◆ WHAT YOU ARE ASKED TO DO
Return each record word for word, keeping none of its pictures.

*** Begin section ***

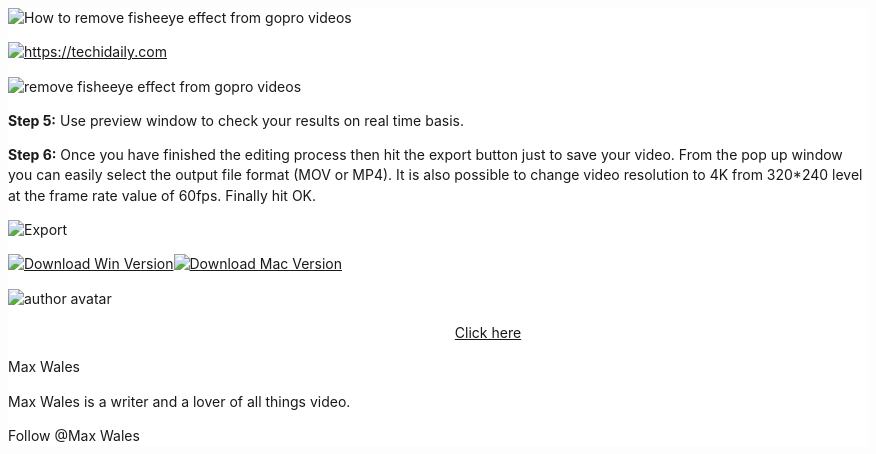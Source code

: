 ![How to remove fisheeye effect from gopro  videos](https://images.wondershare.com/filmora/article-images/correct-gopro-fisheye-effetc-before.jpg)


<a href="https://wigfever.sjv.io/c/5597632/2014851/22899" target="_top" id="2014851">
  <img src="//a.impactradius-go.com/display-ad/22899-2014851" border="0" alt="https://techidaily.com" width="728" height="90"/>
</a>
<img height="0" width="0" src="https://wigfever.sjv.io/i/5597632/2014851/22899" style="position:absolute;visibility:hidden;" border="0" />

![remove fisheeye effect from gopro videos](https://images.wondershare.com/filmora/article-images/correct-gopro-fisheye-effetc-after.jpg)

**Step 5:** Use preview window to check your results on real time basis.

**Step 6:** Once you have finished the editing process then hit the export button just to save your video. From the pop up window you can easily select the output file format (MOV or MP4). It is also possible to change video resolution to 4K from 320\*240 level at the frame rate value of 60fps. Finally hit OK.

![Export](https://images.wondershare.com/filmora/guide/8-action-cam-tool-export.jpg)

[![Download Win Version](https://images.wondershare.com/filmora/guide/download-btn-win.jpg)](https://tools.techidaily.com/wondershare/filmora/download/)[![Download Mac Version](https://images.wondershare.com/filmora/guide/download-btn-mac.jpg)](https://tools.techidaily.com/wondershare/filmora/download/)

![author avatar](https://images.wondershare.com/filmora/article-images/max-wales-author.jpg)


<span id="1495277">
					<video width="1536" height="864" style="cursor:pointer"
           poster="//a.impactradius-go.com/display-clicktoplayimage/1495277.png"
           onclick="if(!this.playClicked){this.play();this.setAttribute('controls',true);this.playClicked=true;}">
	   <source src="//a.impactradius-go.com/display-ad/17189-1495277">
	   <img src="//a.impactradius-go.com/display-clicktoplayimage/1495277.png" style="border: none; height: 100%; width: 100%; object-fit: contain">
	</video>
	<div style="width:960px;text-align:center"><a href="javascript:window.open(decodeURIComponent('https%3A%2F%2Ffunwhole.sjv.io%2Fc%2F5597632%2F1495277%2F17189'), '_blank');void(0);">Click here</a></div>
</span>
<img height="0" width="0" src="https://imp.pxf.io/i/5597632/1495277/17189" style="position:absolute;visibility:hidden;" border="0" />

Max Wales

Max Wales is a writer and a lover of all things video.

Follow @Max Wales


<ins class="adsbygoogle"
     style="display:block"
     data-ad-format="autorelaxed"
     data-ad-client="ca-pub-7571918770474297"
     data-ad-slot="1223367746"></ins>
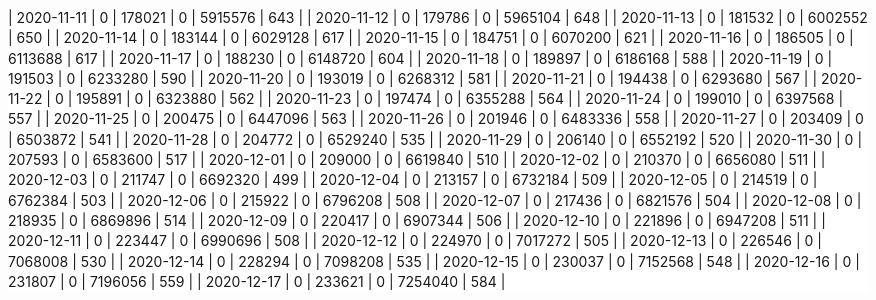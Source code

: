 | 2020-11-11 | 0 | 178021 | 0 | 5915576 | 643 |
| 2020-11-12 | 0 | 179786 | 0 | 5965104 | 648 |
| 2020-11-13 | 0 | 181532 | 0 | 6002552 | 650 |
| 2020-11-14 | 0 | 183144 | 0 | 6029128 | 617 |
| 2020-11-15 | 0 | 184751 | 0 | 6070200 | 621 |
| 2020-11-16 | 0 | 186505 | 0 | 6113688 | 617 |
| 2020-11-17 | 0 | 188230 | 0 | 6148720 | 604 |
| 2020-11-18 | 0 | 189897 | 0 | 6186168 | 588 |
| 2020-11-19 | 0 | 191503 | 0 | 6233280 | 590 |
| 2020-11-20 | 0 | 193019 | 0 | 6268312 | 581 |
| 2020-11-21 | 0 | 194438 | 0 | 6293680 | 567 |
| 2020-11-22 | 0 | 195891 | 0 | 6323880 | 562 |
| 2020-11-23 | 0 | 197474 | 0 | 6355288 | 564 |
| 2020-11-24 | 0 | 199010 | 0 | 6397568 | 557 |
| 2020-11-25 | 0 | 200475 | 0 | 6447096 | 563 |
| 2020-11-26 | 0 | 201946 | 0 | 6483336 | 558 |
| 2020-11-27 | 0 | 203409 | 0 | 6503872 | 541 |
| 2020-11-28 | 0 | 204772 | 0 | 6529240 | 535 |
| 2020-11-29 | 0 | 206140 | 0 | 6552192 | 520 |
| 2020-11-30 | 0 | 207593 | 0 | 6583600 | 517 |
| 2020-12-01 | 0 | 209000 | 0 | 6619840 | 510 |
| 2020-12-02 | 0 | 210370 | 0 | 6656080 | 511 |
| 2020-12-03 | 0 | 211747 | 0 | 6692320 | 499 |
| 2020-12-04 | 0 | 213157 | 0 | 6732184 | 509 |
| 2020-12-05 | 0 | 214519 | 0 | 6762384 | 503 |
| 2020-12-06 | 0 | 215922 | 0 | 6796208 | 508 |
| 2020-12-07 | 0 | 217436 | 0 | 6821576 | 504 |
| 2020-12-08 | 0 | 218935 | 0 | 6869896 | 514 |
| 2020-12-09 | 0 | 220417 | 0 | 6907344 | 506 |
| 2020-12-10 | 0 | 221896 | 0 | 6947208 | 511 |
| 2020-12-11 | 0 | 223447 | 0 | 6990696 | 508 |
| 2020-12-12 | 0 | 224970 | 0 | 7017272 | 505 |
| 2020-12-13 | 0 | 226546 | 0 | 7068008 | 530 |
| 2020-12-14 | 0 | 228294 | 0 | 7098208 | 535 |
| 2020-12-15 | 0 | 230037 | 0 | 7152568 | 548 |
| 2020-12-16 | 0 | 231807 | 0 | 7196056 | 559 |
| 2020-12-17 | 0 | 233621 | 0 | 7254040 | 584 |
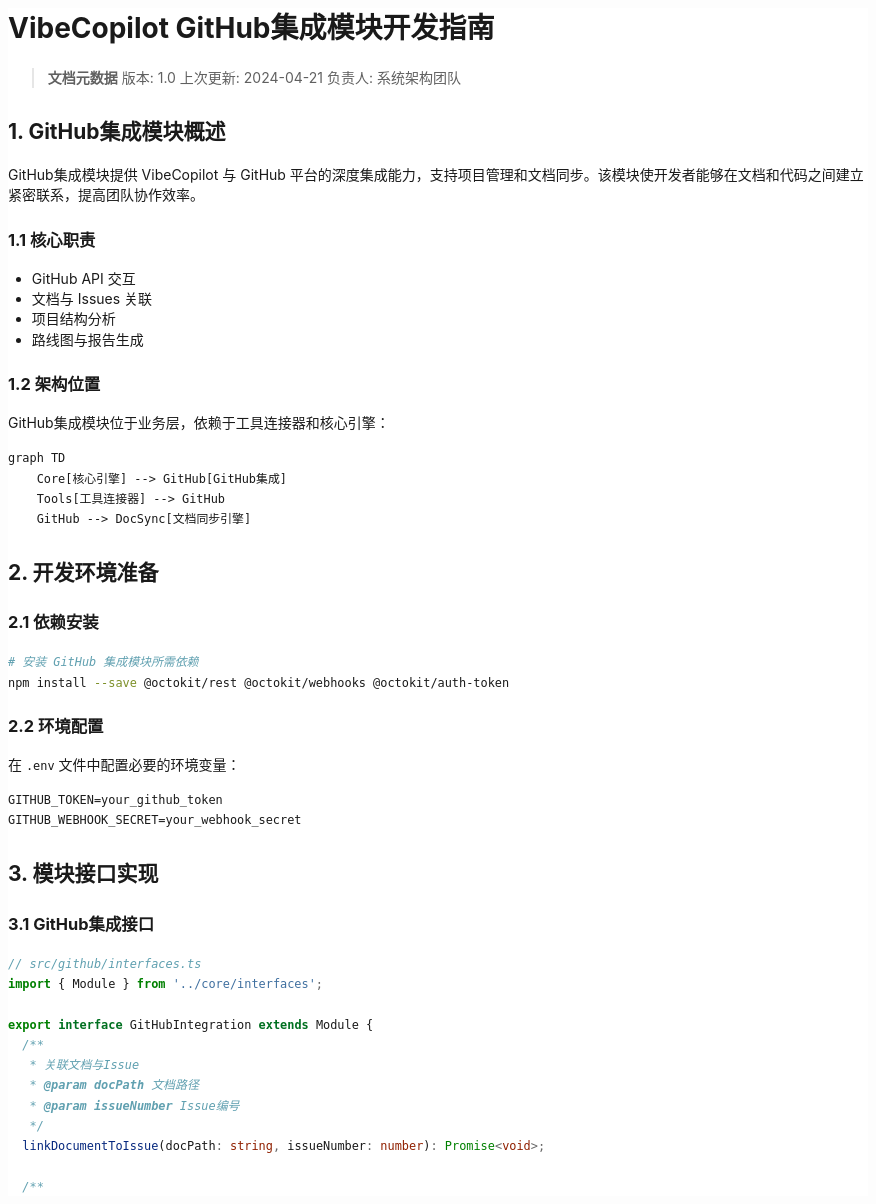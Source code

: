 # VibeCopilot GitHub集成模块开发指南

> **文档元数据**
> 版本: 1.0
> 上次更新: 2024-04-21
> 负责人: 系统架构团队

## 1. GitHub集成模块概述

GitHub集成模块提供 VibeCopilot 与 GitHub 平台的深度集成能力，支持项目管理和文档同步。该模块使开发者能够在文档和代码之间建立紧密联系，提高团队协作效率。

### 1.1 核心职责

- GitHub API 交互
- 文档与 Issues 关联
- 项目结构分析
- 路线图与报告生成

### 1.2 架构位置

GitHub集成模块位于业务层，依赖于工具连接器和核心引擎：

```mermaid
graph TD
    Core[核心引擎] --> GitHub[GitHub集成]
    Tools[工具连接器] --> GitHub
    GitHub --> DocSync[文档同步引擎]
```

## 2. 开发环境准备

### 2.1 依赖安装

```bash
# 安装 GitHub 集成模块所需依赖
npm install --save @octokit/rest @octokit/webhooks @octokit/auth-token
```

### 2.2 环境配置

在 `.env` 文件中配置必要的环境变量：

```
GITHUB_TOKEN=your_github_token
GITHUB_WEBHOOK_SECRET=your_webhook_secret
```

## 3. 模块接口实现

### 3.1 GitHub集成接口

```typescript
// src/github/interfaces.ts
import { Module } from '../core/interfaces';

export interface GitHubIntegration extends Module {
  /**
   * 关联文档与Issue
   * @param docPath 文档路径
   * @param issueNumber Issue编号
   */
  linkDocumentToIssue(docPath: string, issueNumber: number): Promise<void>;

  /**
```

*** End section ***

◆ YOUR SOLUTION
Source code

: ![How to remove fisheeye effect from gopro  videos](https://images.wondershare.com/filmora/article-images/correct-gopro-fisheye-effetc-before.jpg)


<a href="https://wigfever.sjv.io/c/5597632/2014851/22899" target="_top" id="2014851">
  <img src="//a.impactradius-go.com/display-ad/22899-2014851" border="0" alt="https://techidaily.com" width="728" height="90"/>
</a>
<img height="0" width="0" src="https://wigfever.sjv.io/i/5597632/2014851/22899" style="position:absolute;visibility:hidden;" border="0" />

![remove fisheeye effect from gopro videos](https://images.wondershare.com/filmora/article-images/correct-gopro-fisheye-effetc-after.jpg)

**Step 5:** Use preview window to check your results on real time basis.

**Step 6:** Once you have finished the editing process then hit the export button just to save your video. From the pop up window you can easily select the output file format (MOV or MP4). It is also possible to change video resolution to 4K from 320\*240 level at the frame rate value of 60fps. Finally hit OK.

![Export](https://images.wondershare.com/filmora/guide/8-action-cam-tool-export.jpg)

[![Download Win Version](https://images.wondershare.com/filmora/guide/download-btn-win.jpg)](https://tools.techidaily.com/wondershare/filmora/download/)[![Download Mac Version](https://images.wondershare.com/filmora/guide/download-btn-mac.jpg)](https://tools.techidaily.com/wondershare/filmora/download/)

![author avatar](https://images.wondershare.com/filmora/article-images/max-wales-author.jpg)


<span id="1495277">
					<video width="1536" height="864" style="cursor:pointer"
           poster="//a.impactradius-go.com/display-clicktoplayimage/1495277.png"
           onclick="if(!this.playClicked){this.play();this.setAttribute('controls',true);this.playClicked=true;}">
	   <source src="//a.impactradius-go.com/display-ad/17189-1495277">
	   <img src="//a.impactradius-go.com/display-clicktoplayimage/1495277.png" style="border: none; height: 100%; width: 100%; object-fit: contain">
	</video>
	<div style="width:960px;text-align:center"><a href="javascript:window.open(decodeURIComponent('https%3A%2F%2Ffunwhole.sjv.io%2Fc%2F5597632%2F1495277%2F17189'), '_blank');void(0);">Click here</a></div>
</span>
<img height="0" width="0" src="https://imp.pxf.io/i/5597632/1495277/17189" style="position:absolute;visibility:hidden;" border="0" />

Max Wales

Max Wales is a writer and a lover of all things video.

Follow @Max Wales


<ins class="adsbygoogle"
     style="display:block"
     data-ad-format="autorelaxed"
     data-ad-client="ca-pub-7571918770474297"
     data-ad-slot="1223367746"></ins>
Source code

: | 2020-11-11 | 0 | 178021 | 0 | 5915576 | 643 |
| 2020-11-12 | 0 | 179786 | 0 | 5965104 | 648 |
| 2020-11-13 | 0 | 181532 | 0 | 6002552 | 650 |
| 2020-11-14 | 0 | 183144 | 0 | 6029128 | 617 |
| 2020-11-15 | 0 | 184751 | 0 | 6070200 | 621 |
| 2020-11-16 | 0 | 186505 | 0 | 6113688 | 617 |
| 2020-11-17 | 0 | 188230 | 0 | 6148720 | 604 |
| 2020-11-18 | 0 | 189897 | 0 | 6186168 | 588 |
| 2020-11-19 | 0 | 191503 | 0 | 6233280 | 590 |
| 2020-11-20 | 0 | 193019 | 0 | 6268312 | 581 |
| 2020-11-21 | 0 | 194438 | 0 | 6293680 | 567 |
| 2020-11-22 | 0 | 195891 | 0 | 6323880 | 562 |
| 2020-11-23 | 0 | 197474 | 0 | 6355288 | 564 |
| 2020-11-24 | 0 | 199010 | 0 | 6397568 | 557 |
| 2020-11-25 | 0 | 200475 | 0 | 6447096 | 563 |
| 2020-11-26 | 0 | 201946 | 0 | 6483336 | 558 |
| 2020-11-27 | 0 | 203409 | 0 | 6503872 | 541 |
| 2020-11-28 | 0 | 204772 | 0 | 6529240 | 535 |
| 2020-11-29 | 0 | 206140 | 0 | 6552192 | 520 |
| 2020-11-30 | 0 | 207593 | 0 | 6583600 | 517 |
| 2020-12-01 | 0 | 209000 | 0 | 6619840 | 510 |
| 2020-12-02 | 0 | 210370 | 0 | 6656080 | 511 |
| 2020-12-03 | 0 | 211747 | 0 | 6692320 | 499 |
| 2020-12-04 | 0 | 213157 | 0 | 6732184 | 509 |
| 2020-12-05 | 0 | 214519 | 0 | 6762384 | 503 |
| 2020-12-06 | 0 | 215922 | 0 | 6796208 | 508 |
| 2020-12-07 | 0 | 217436 | 0 | 6821576 | 504 |
| 2020-12-08 | 0 | 218935 | 0 | 6869896 | 514 |
| 2020-12-09 | 0 | 220417 | 0 | 6907344 | 506 |
| 2020-12-10 | 0 | 221896 | 0 | 6947208 | 511 |
| 2020-12-11 | 0 | 223447 | 0 | 6990696 | 508 |
| 2020-12-12 | 0 | 224970 | 0 | 7017272 | 505 |
| 2020-12-13 | 0 | 226546 | 0 | 7068008 | 530 |
| 2020-12-14 | 0 | 228294 | 0 | 7098208 | 535 |
| 2020-12-15 | 0 | 230037 | 0 | 7152568 | 548 |
| 2020-12-16 | 0 | 231807 | 0 | 7196056 | 559 |
| 2020-12-17 | 0 | 233621 | 0 | 7254040 | 584 |
Source code

: # VibeCopilot GitHub集成模块开发指南

> **文档元数据**
> 版本: 1.0
> 上次更新: 2024-04-21
> 负责人: 系统架构团队

## 1. GitHub集成模块概述

GitHub集成模块提供 VibeCopilot 与 GitHub 平台的深度集成能力，支持项目管理和文档同步。该模块使开发者能够在文档和代码之间建立紧密联系，提高团队协作效率。

### 1.1 核心职责

- GitHub API 交互
- 文档与 Issues 关联
- 项目结构分析
- 路线图与报告生成

### 1.2 架构位置

GitHub集成模块位于业务层，依赖于工具连接器和核心引擎：

```mermaid
graph TD
    Core[核心引擎] --> GitHub[GitHub集成]
    Tools[工具连接器] --> GitHub
    GitHub --> DocSync[文档同步引擎]
```

## 2. 开发环境准备

### 2.1 依赖安装

```bash
# 安装 GitHub 集成模块所需依赖
npm install --save @octokit/rest @octokit/webhooks @octokit/auth-token
```

### 2.2 环境配置

在 `.env` 文件中配置必要的环境变量：

```
GITHUB_TOKEN=your_github_token
GITHUB_WEBHOOK_SECRET=your_webhook_secret
```

## 3. 模块接口实现

### 3.1 GitHub集成接口

```typescript
// src/github/interfaces.ts
import { Module } from '../core/interfaces';

export interface GitHubIntegration extends Module {
  /**
   * 关联文档与Issue
   * @param docPath 文档路径
   * @param issueNumber Issue编号
   */
  linkDocumentToIssue(docPath: string, issueNumber: number): Promise<void>;

  /**
```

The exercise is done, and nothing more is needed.